Yes! I am finally in the 220’s. Woot Woot!
I hope that everyone had a very nice Valentine’s day last weekend. Mine was a bit low-key. I did really well though. My husband was smart and didn’t bring home chocolates this time. I was not so smart and brought candy for him and my son, which is now staring me in the face as we speak. And of course I bought all of my favorites, Reeses PB Cups, Twix, Chocolate covered pretzels… You know how many I ate? Zero! (I’m so proud of myself) I did cheat just a tiny bit though. I made one of my husband’s favorite dishes- Barbeque Ribs, and I didn’t realize how many carbs were in the barbeque sauce until they were done. So I figured as long as I was cheating, I would make it worth it and had four bites of the mashed potatoes too. I was good the rest of the day though, so I don’t feel too badly about it.

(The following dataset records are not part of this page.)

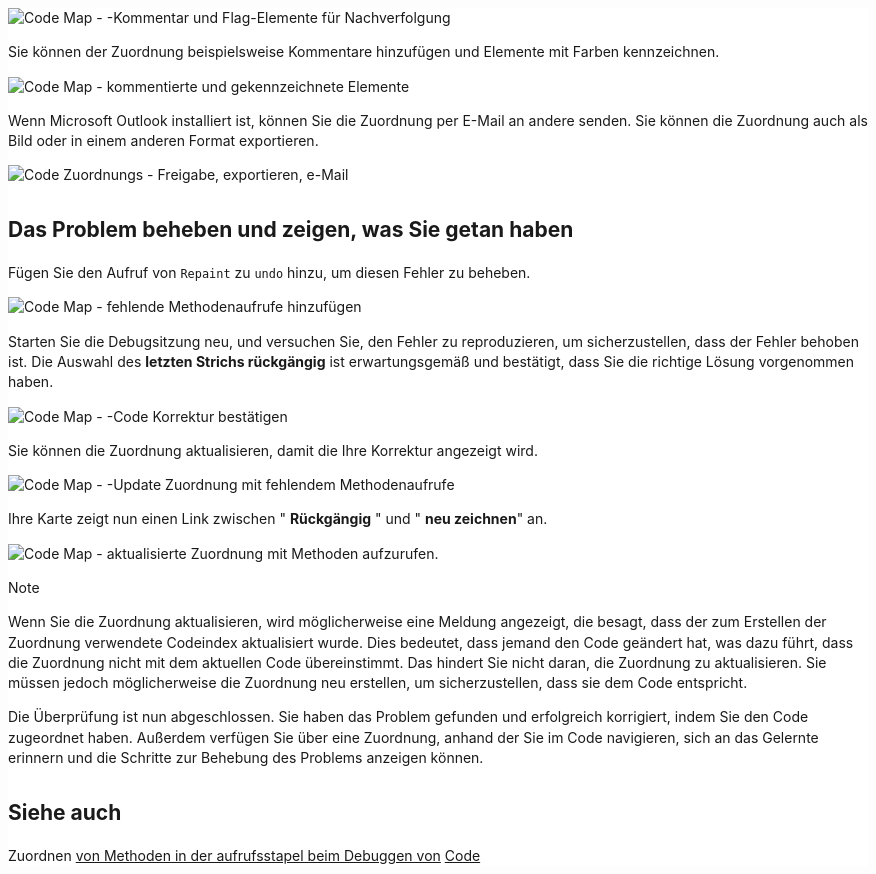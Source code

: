  ![Code Map &#45; -Kommentar und Flag-Elemente für Nachverfolgung](../modeling/media/codemapstoryboardpaint12.png "CodeMapStoryboardPaint12")

 Sie können der Zuordnung beispielsweise Kommentare hinzufügen und Elemente mit Farben kennzeichnen.

 ![Code Map &#45; kommentierte und gekennzeichnete Elemente](../modeling/media/codemapstoryboardpaint12a.png "CodeMapStoryboardPaint12A")

 Wenn Microsoft Outlook installiert ist, können Sie die Zuordnung per E-Mail an andere senden. Sie können die Zuordnung auch als Bild oder in einem anderen Format exportieren.

 ![Code Zuordnungs &#45; Freigabe, exportieren, e-Mail](../modeling/media/codemapstoryboardpaint13.png "CodeMapStoryboardPaint13")

## <a name="fix-the-problem-and-show-what-you-did"></a>Das Problem beheben und zeigen, was Sie getan haben
 Fügen Sie den Aufruf von `Repaint` zu `undo` hinzu, um diesen Fehler zu beheben.

 ![Code Map &#45; fehlende Methodenaufrufe hinzufügen](../modeling/media/codemapstoryboardpaint14.png "CodeMapStoryboardPaint14")

 Starten Sie die Debugsitzung neu, und versuchen Sie, den Fehler zu reproduzieren, um sicherzustellen, dass der Fehler behoben ist. Die Auswahl des **letzten Strichs rückgängig** ist erwartungsgemäß und bestätigt, dass Sie die richtige Lösung vorgenommen haben.

 ![Code Map &#45; -Code Korrektur bestätigen](../modeling/media/codemapstoryboardpaint15.png "CodeMapStoryboardPaint15")

 Sie können die Zuordnung aktualisieren, damit die Ihre Korrektur angezeigt wird.

 ![Code Map &#45; -Update Zuordnung mit fehlendem Methodenaufrufe](../modeling/media/codemapstoryboardpaint16.png "CodeMapStoryboardPaint16")

 Ihre Karte zeigt nun einen Link zwischen " **Rückgängig** " und " **neu zeichnen**" an.

 ![Code Map &#45; aktualisierte Zuordnung mit Methoden aufzurufen.](../modeling/media/codemapstoryboardpaint17.png "CodeMapStoryboardPaint17")

> [!NOTE]
> Wenn Sie die Zuordnung aktualisieren, wird möglicherweise eine Meldung angezeigt, die besagt, dass der zum Erstellen der Zuordnung verwendete Codeindex aktualisiert wurde. Dies bedeutet, dass jemand den Code geändert hat, was dazu führt, dass die Zuordnung nicht mit dem aktuellen Code übereinstimmt. Das hindert Sie nicht daran, die Zuordnung zu aktualisieren. Sie müssen jedoch möglicherweise die Zuordnung neu erstellen, um sicherzustellen, dass sie dem Code entspricht.

 Die Überprüfung ist nun abgeschlossen. Sie haben das Problem gefunden und erfolgreich korrigiert, indem Sie den Code zugeordnet haben. Außerdem verfügen Sie über eine Zuordnung, anhand der Sie im Code navigieren, sich an das Gelernte erinnern und die Schritte zur Behebung des Problems anzeigen können.

## <a name="see-also"></a>Siehe auch
 Zuordnen [von Methoden in der aufrufsstapel beim Debuggen von](../debugger/map-methods-on-the-call-stack-while-debugging-in-visual-studio.md) [Code](../modeling/visualize-code.md)
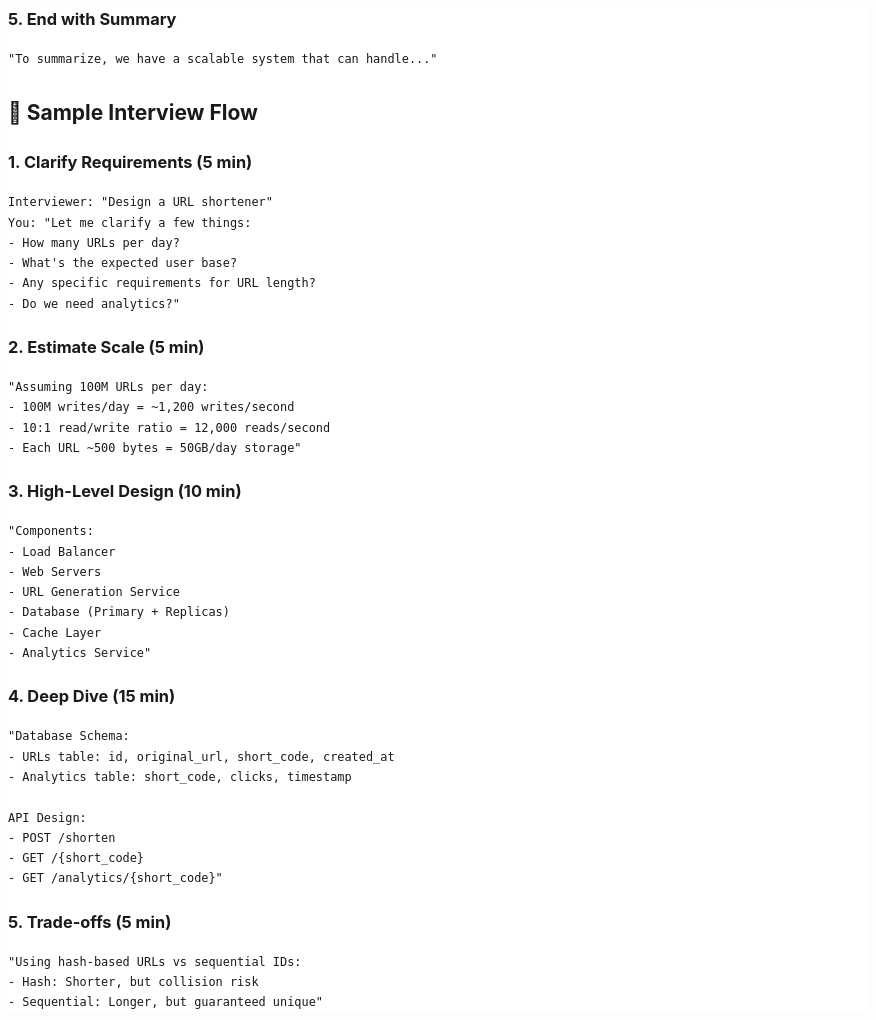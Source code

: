 ### 5. **End with Summary**
```
"To summarize, we have a scalable system that can handle..."
```

## 🎯 Sample Interview Flow

### 1. **Clarify Requirements (5 min)**
```
Interviewer: "Design a URL shortener"
You: "Let me clarify a few things:
- How many URLs per day?
- What's the expected user base?
- Any specific requirements for URL length?
- Do we need analytics?"
```

### 2. **Estimate Scale (5 min)**
```
"Assuming 100M URLs per day:
- 100M writes/day = ~1,200 writes/second
- 10:1 read/write ratio = 12,000 reads/second
- Each URL ~500 bytes = 50GB/day storage"
```

### 3. **High-Level Design (10 min)**
```
"Components:
- Load Balancer
- Web Servers
- URL Generation Service
- Database (Primary + Replicas)
- Cache Layer
- Analytics Service"
```

### 4. **Deep Dive (15 min)**
```
"Database Schema:
- URLs table: id, original_url, short_code, created_at
- Analytics table: short_code, clicks, timestamp

API Design:
- POST /shorten
- GET /{short_code}
- GET /analytics/{short_code}"
```

### 5. **Trade-offs (5 min)**
```
"Using hash-based URLs vs sequential IDs:
- Hash: Shorter, but collision risk
- Sequential: Longer, but guaranteed unique"
```
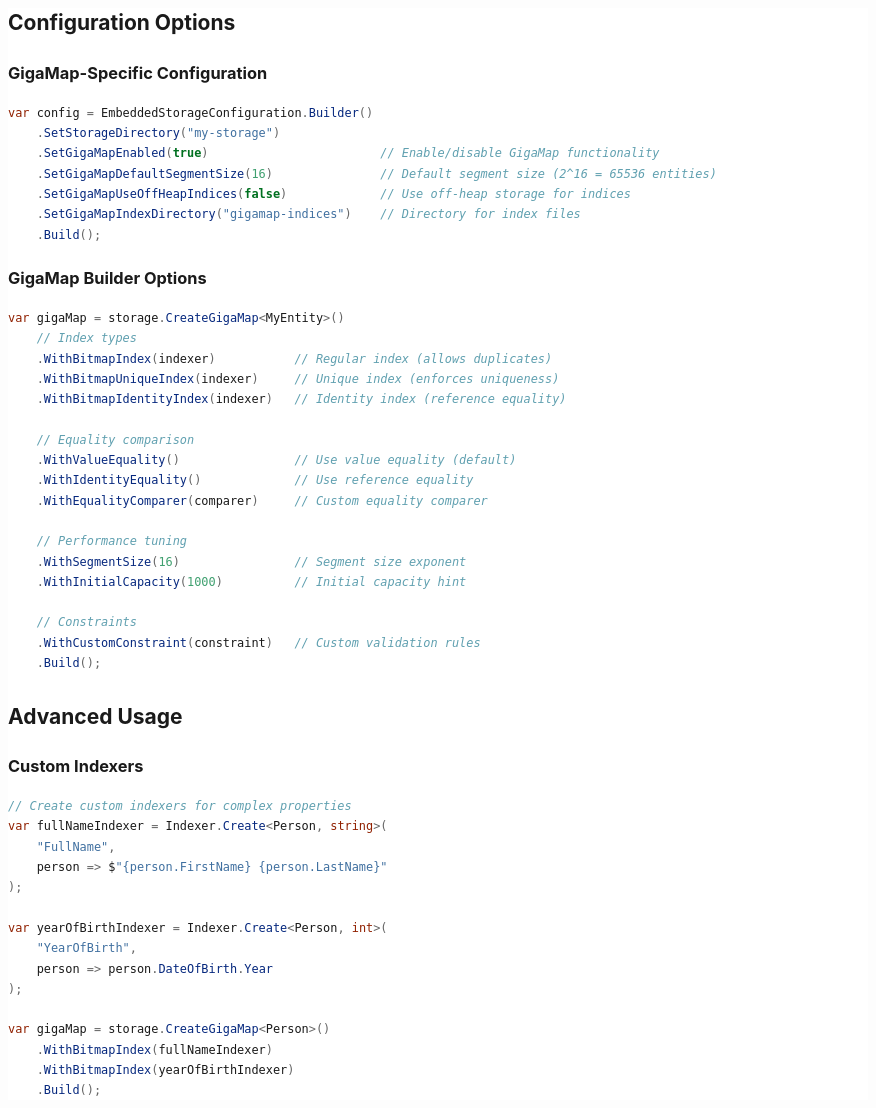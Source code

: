 ## Configuration Options

### GigaMap-Specific Configuration

```csharp
var config = EmbeddedStorageConfiguration.Builder()
    .SetStorageDirectory("my-storage")
    .SetGigaMapEnabled(true)                        // Enable/disable GigaMap functionality
    .SetGigaMapDefaultSegmentSize(16)               // Default segment size (2^16 = 65536 entities)
    .SetGigaMapUseOffHeapIndices(false)             // Use off-heap storage for indices
    .SetGigaMapIndexDirectory("gigamap-indices")    // Directory for index files
    .Build();
```

### GigaMap Builder Options

```csharp
var gigaMap = storage.CreateGigaMap<MyEntity>()
    // Index types
    .WithBitmapIndex(indexer)           // Regular index (allows duplicates)
    .WithBitmapUniqueIndex(indexer)     // Unique index (enforces uniqueness)
    .WithBitmapIdentityIndex(indexer)   // Identity index (reference equality)
    
    // Equality comparison
    .WithValueEquality()                // Use value equality (default)
    .WithIdentityEquality()             // Use reference equality
    .WithEqualityComparer(comparer)     // Custom equality comparer
    
    // Performance tuning
    .WithSegmentSize(16)                // Segment size exponent
    .WithInitialCapacity(1000)          // Initial capacity hint
    
    // Constraints
    .WithCustomConstraint(constraint)   // Custom validation rules
    .Build();
```

## Advanced Usage

### Custom Indexers

```csharp
// Create custom indexers for complex properties
var fullNameIndexer = Indexer.Create<Person, string>(
    "FullName", 
    person => $"{person.FirstName} {person.LastName}"
);

var yearOfBirthIndexer = Indexer.Create<Person, int>(
    "YearOfBirth",
    person => person.DateOfBirth.Year
);

var gigaMap = storage.CreateGigaMap<Person>()
    .WithBitmapIndex(fullNameIndexer)
    .WithBitmapIndex(yearOfBirthIndexer)
    .Build();
```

I just went out to lunch with my good friend E. It was great catching up with her. She’s started Jenny Craig and was telling me about that program. She said it’s been working, but the food is EXPENSIVE. It struck me that I always seem to gain a lot of weight when I’m poor. It’s one of those laws of the universe that you pay more for less food when trying to lose weight. If the world was fair you would pay a flat rate per calorie. Then I could achieve two goals at once, losing weight and saving money!
Will-power is a funny thing isn’t it? Sometimes I can walk right by the coffee cake in the break-room at work and not blink an eye. Other times I swear that I’m schizophrenic because there is a LOUD voice in my head that is trying to convince me to eat the friggin’ thing. When that happens I try to go to my happy place and repeat a silent mantra of “It’s poison.” On Friday the department I work in had a Valentine’s Day event where everyone brought in sweets. This was particularly hard because it all looked so good! Homemade brownies, chocolate truffles, vanilla cupcakes…. And all of it parked right next to the coffee station and water dispenser so I had to see (and smell) it all day long. I should have taken a picture to show you guys because it really was ridiculous. I did well though; I got through the day with only one (minor) breakdown where I took a tiny little taste of brownie. It was so small I can’t even say it was a bite. It was more like ½ bite. And then I decided that it didn’t taste that good. That the 10 minutes of pleasure I would get from eating it was not worth the set-back and undoing all that I worked so hard for over the last few weeks. So I tossed the rest out and quickly returned to my cubicle.
Now I’m off to get some coffee. Wish me luck, last I heard there were cinnamon buns hanging out over there……Poison! Yuck!